§ **WORK TO COMPLETE**: Once the pictures are removed, return each record below exactly as written.

Recorded data:
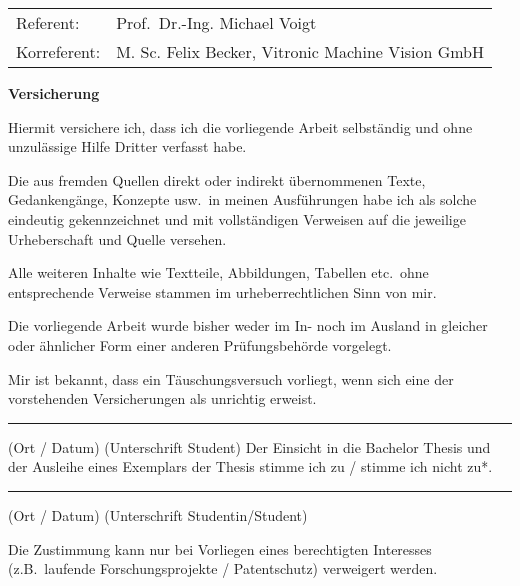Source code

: \vfill
\begin{flushleft}
\begin{tabular}{ll}
    Referent:	 &  Prof.\ Dr.-Ing. Michael Voigt \\ [0.5ex]
    Korreferent:	 &  M. Sc. Felix Becker, Vitronic Machine Vision GmbH
\end{tabular}
\end{flushleft}
\newpage
\thispagestyle{empty}
\rule[0ex]{0ex}{0ex} 	%
\newpage
\thispagestyle{empty} 
%
{\bf Versicherung}
\par
Hiermit versichere ich, dass ich die vorliegende Arbeit selbst\"andig und ohne unzul\"assige Hilfe Dritter verfasst 
habe.
\par
Die aus fremden Quellen direkt oder indirekt \"ubernommenen Texte, Gedankeng\"ange, Konzepte usw.\ in meinen 
Ausf\"uhrungen habe ich als solche eindeutig gekennzeichnet und mit vollst\"andigen Verweisen auf die jeweilige 
Urheberschaft und Quelle versehen.
\par
Alle weiteren Inhalte wie Textteile, Abbildungen, Tabellen etc.\ ohne entsprechende Verweise stammen im 
urheberrechtlichen Sinn von mir.
\par
Die vorliegende Arbeit wurde bisher weder im In- noch im Ausland in gleicher oder \"ahnlicher Form einer anderen 
Pr\"ufungsbeh\"orde vorgelegt.
\par
Mir ist bekannt, dass ein T\"auschungsversuch vorliegt, wenn sich eine der vorstehenden Versicherungen als 
unrichtig erweist.
\par
\vspace{25mm}
\rule[0ex]{\textwidth}{0.4pt}
(Ort / Datum)\hspace{30ex}	(Unterschrift Student)
\newpage
\thispagestyle{empty} 
%
Der Einsicht in die Bachelor Thesis  und der Ausleihe eines Exemplars der Thesis stimme ich zu / stimme ich nicht zu*.
\par\vspace{5mm}
\rule[0ex]{\textwidth}{0.4pt}
(Ort / Datum)\hspace{30ex}	(Unterschrift Studentin/Student)
\par\vspace{5mm}
Die Zustimmung kann nur bei Vorliegen eines berechtigten Interesses (z.B.\ laufende Forschungsprojekte / Patentschutz) 
verweigert werden.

§ **RESPONSE TO THE TASK**:
Source code

: \vfill
\begin{flushleft}
\begin{tabular}{ll}
    Referent:	 &  Prof.\ Dr.-Ing. Michael Voigt \\ [0.5ex]
    Korreferent:	 &  M. Sc. Felix Becker, Vitronic Machine Vision GmbH
\end{tabular}
\end{flushleft}
\newpage
\thispagestyle{empty}
\rule[0ex]{0ex}{0ex} 	%
\newpage
\thispagestyle{empty} 
%
{\bf Versicherung}
\par
Hiermit versichere ich, dass ich die vorliegende Arbeit selbst\"andig und ohne unzul\"assige Hilfe Dritter verfasst 
habe.
\par
Die aus fremden Quellen direkt oder indirekt \"ubernommenen Texte, Gedankeng\"ange, Konzepte usw.\ in meinen 
Ausf\"uhrungen habe ich als solche eindeutig gekennzeichnet und mit vollst\"andigen Verweisen auf die jeweilige 
Urheberschaft und Quelle versehen.
\par
Alle weiteren Inhalte wie Textteile, Abbildungen, Tabellen etc.\ ohne entsprechende Verweise stammen im 
urheberrechtlichen Sinn von mir.
\par
Die vorliegende Arbeit wurde bisher weder im In- noch im Ausland in gleicher oder \"ahnlicher Form einer anderen 
Pr\"ufungsbeh\"orde vorgelegt.
\par
Mir ist bekannt, dass ein T\"auschungsversuch vorliegt, wenn sich eine der vorstehenden Versicherungen als 
unrichtig erweist.
\par
\vspace{25mm}
\rule[0ex]{\textwidth}{0.4pt}
(Ort / Datum)\hspace{30ex}	(Unterschrift Student)
\newpage
\thispagestyle{empty} 
%
Der Einsicht in die Bachelor Thesis  und der Ausleihe eines Exemplars der Thesis stimme ich zu / stimme ich nicht zu*.
\par\vspace{5mm}
\rule[0ex]{\textwidth}{0.4pt}
(Ort / Datum)\hspace{30ex}	(Unterschrift Studentin/Student)
\par\vspace{5mm}
Die Zustimmung kann nur bei Vorliegen eines berechtigten Interesses (z.B.\ laufende Forschungsprojekte / Patentschutz) 
verweigert werden.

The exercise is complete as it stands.